横浜FCは最後に苦戦したが総合力でJ1昇格を掴む
1年でのJ1返り咲きとなった横浜FCは、20戦無敗を記録するなど総合力が高かった Photo/Getty Images
今季J2の順位が確定しました。毎年そうですが、またも自動昇格チーム、昇格プレイオフに進むチームともに最終節まで決まらない混戦となりました。最後にうれし涙でシーズンを終えたチームがあれば、悔し涙で終えたチームもあります。
まだ昇格プレイオフという一大イベントが残されていますが、全18チームが38試合を戦い終えました。長いシーズンの間には、それぞれ紆余曲折がありました。何事もなく順調に戦いを終えたチームは存在しません。そこで今回は、J2ウォッチャーである私の琴線にとくに触れた3チームの今季を振り返りたいと思います。
横浜FCはラスト4試合に2分2敗というフィニッシュになりましたが、その前に20戦無敗を達成するなどシーズンを通じて安定した試合運びができていました。J2最少失点であり、先制したら負けないパターンが徐々にできていきました。
補強もうまくハマりました。森海渡が負傷して前線が手薄になると、まずは浦和からJ2を良く知っている高橋利樹を獲得。さらに、夏になるとジョアン・パウロを獲得しましたが、両者ともにすんなりフィットしました。
セットプレイでは福森晃斗の“悪魔の左足”が相手に脅威を与えていました。

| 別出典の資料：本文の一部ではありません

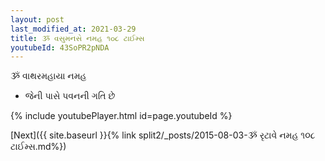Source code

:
 ```yaml
---
layout: post
last_modified_at: 2021-03-29
title: ૐ વસુમનસે નમહ ૧૦૮ ટાઈમ્સ
youtubeId: 43SoPR2pNDA
---
```

 
 
 ૐ વાથરમહાયા નમહ  
 
 -  જેની પાસે પવનની ગતિ છે 
 
  
 
  
 
 
 
 
 
 


{% include youtubePlayer.html id=page.youtubeId %}
 
[Next]({{ site.baseurl }}{% link  split2/_posts/2015-08-03-ૐ રૃટાવે નમહ ૧૦૮ ટાઈમ્સ.md%})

相変わらずキックの精度が高く、その左足はホントに際立っていました。福森晃斗、ンドカ・ボニフェイス、ガブリエウの3バックは堅く、ブレなかったですね。GK市川暉記も手堅い印象で、守備の堅さがあったから最後の2試合を0-0、0-0で乗り切れたのだと思います。
リーグ最少失点は守備陣だけの力ではなく、前からのプレスも効いていました。四方田 修平監督の守備をベースにしたブレないチーム作りのもと、ユーリ・ララ、井上潮音、中野嘉大、山根永遠といった中盤の選手がシーズンを通じて活躍し、伊藤翔など経験ある選手も要所で役割を果たしました。
コーチングスタッフと選手の信頼関係も良いなと感じました。四方田修平監督は選手の特長を引き出していたし、中村俊輔コーチ、土肥洋一GKコーチも自らの経験を生かしてチームの勝利に貢献していました。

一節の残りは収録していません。